◆ Problem to work on: From the listing below, extract every line containing "circ".

◆ Dataset entries:
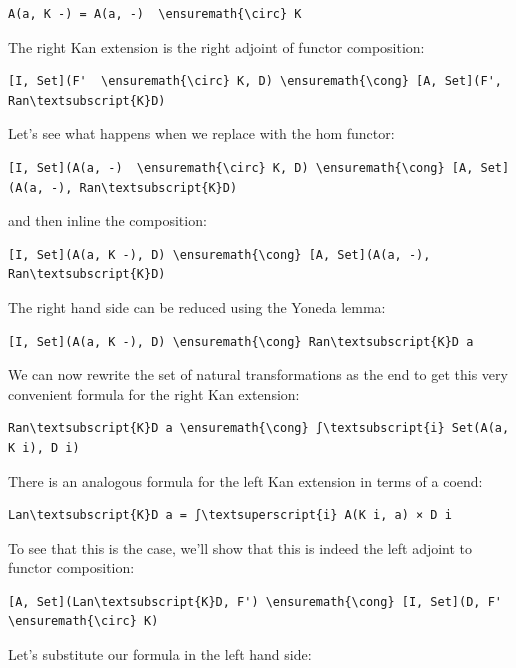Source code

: \begin{Verbatim}[commandchars=\\\{\}]
A(a, K -) = A(a, -)  \ensuremath{\circ} K
\end{Verbatim}
The right Kan extension is the right adjoint of functor composition:

\begin{Verbatim}[commandchars=\\\{\}]
[I, Set](F'  \ensuremath{\circ} K, D) \ensuremath{\cong} [A, Set](F', Ran\textsubscript{K}D)
\end{Verbatim}
Let's see what happens when we replace  with the hom
functor:

\begin{Verbatim}[commandchars=\\\{\}]
[I, Set](A(a, -)  \ensuremath{\circ} K, D) \ensuremath{\cong} [A, Set](A(a, -), Ran\textsubscript{K}D)
\end{Verbatim}
and then inline the composition:

\begin{Verbatim}[commandchars=\\\{\}]
[I, Set](A(a, K -), D) \ensuremath{\cong} [A, Set](A(a, -), Ran\textsubscript{K}D)
\end{Verbatim}
The right hand side can be reduced using the Yoneda lemma:

\begin{Verbatim}[commandchars=\\\{\}]
[I, Set](A(a, K -), D) \ensuremath{\cong} Ran\textsubscript{K}D a
\end{Verbatim}
We can now rewrite the set of natural transformations as the end to get
this very convenient formula for the right Kan extension:

\begin{Verbatim}[commandchars=\\\{\}]
Ran\textsubscript{K}D a \ensuremath{\cong} ∫\textsubscript{i} Set(A(a, K i), D i)
\end{Verbatim}
There is an analogous formula for the left Kan extension in terms of a
coend:

\begin{Verbatim}[commandchars=\\\{\}]
Lan\textsubscript{K}D a = ∫\textsuperscript{i} A(K i, a) × D i
\end{Verbatim}
To see that this is the case, we'll show that this is indeed the left
adjoint to functor composition:

\begin{Verbatim}[commandchars=\\\{\}]
[A, Set](Lan\textsubscript{K}D, F') \ensuremath{\cong} [I, Set](D, F' \ensuremath{\circ} K)
\end{Verbatim}
Let's substitute our formula in the left hand side:

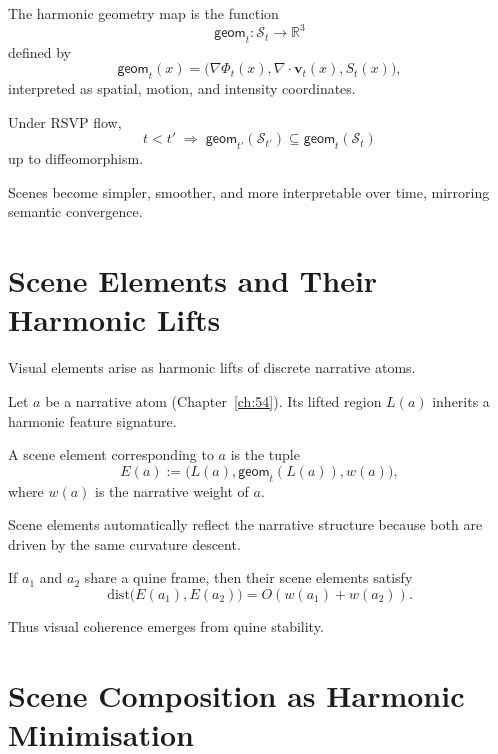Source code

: \begin{definition}
The harmonic geometry map is the function
\[
\mathsf{geom}_t : \mathcal{S}_t \to \mathbb{R}^3
\]
defined by
\[
\mathsf{geom}_t(x) =
\bigl(
  \nabla\Phi_t(x),
  \nabla\cdot\mathbf{v}_t(x),
  S_t(x)
\bigr),
\]
interpreted as spatial, motion, and intensity coordinates.
\end{definition}

\begin{theorem}
Under RSVP flow,
\[
t < t' \;\Longrightarrow\;
\mathsf{geom}_{t'}(\mathcal{S}_{t'}) \subseteq
\mathsf{geom}_t(\mathcal{S}_t)
\]
up to diffeomorphism.
\end{theorem}

Scenes become simpler, smoother, and more interpretable over time, mirroring
semantic convergence.


\section{Scene Elements and Their Harmonic Lifts}
\label{sec:55:elements}

Visual elements arise as harmonic lifts of discrete narrative atoms.

Let $a$ be a narrative atom (Chapter~\ref{ch:54}).  
Its lifted region $L(a)$ inherits a harmonic feature signature.

\begin{definition}
A scene element corresponding to $a$ is the tuple
\[
E(a) :=
\bigl(
  L(a),
  \mathsf{geom}_t(L(a)),
  w(a)
\bigr),
\]
where $w(a)$ is the narrative weight of $a$.
\end{definition}

Scene elements automatically reflect the narrative structure because both are
driven by the same curvature descent.

\begin{theorem}
If $a_1$ and $a_2$ share a quine frame, then their scene elements satisfy
\[
\mathrm{dist}\bigl(E(a_1),E(a_2)\bigr) = O\!\left( w(a_1)+w(a_2) \right).
\]
\end{theorem}

Thus visual coherence emerges from quine stability.


\section{Scene Composition as Harmonic Minimisation}
\label{sec:55:composition}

◆ The answer:
A(a, K -) = A(a, -)  \ensuremath{\circ} K
[I, Set](F'  \ensuremath{\circ} K, D) \ensuremath{\cong} [A, Set](F', Ran\textsubscript{K}D)
[I, Set](A(a, -)  \ensuremath{\circ} K, D) \ensuremath{\cong} [A, Set](A(a, -), Ran\textsubscript{K}D)
[A, Set](Lan\textsubscript{K}D, F') \ensuremath{\cong} [I, Set](D, F' \ensuremath{\circ} K)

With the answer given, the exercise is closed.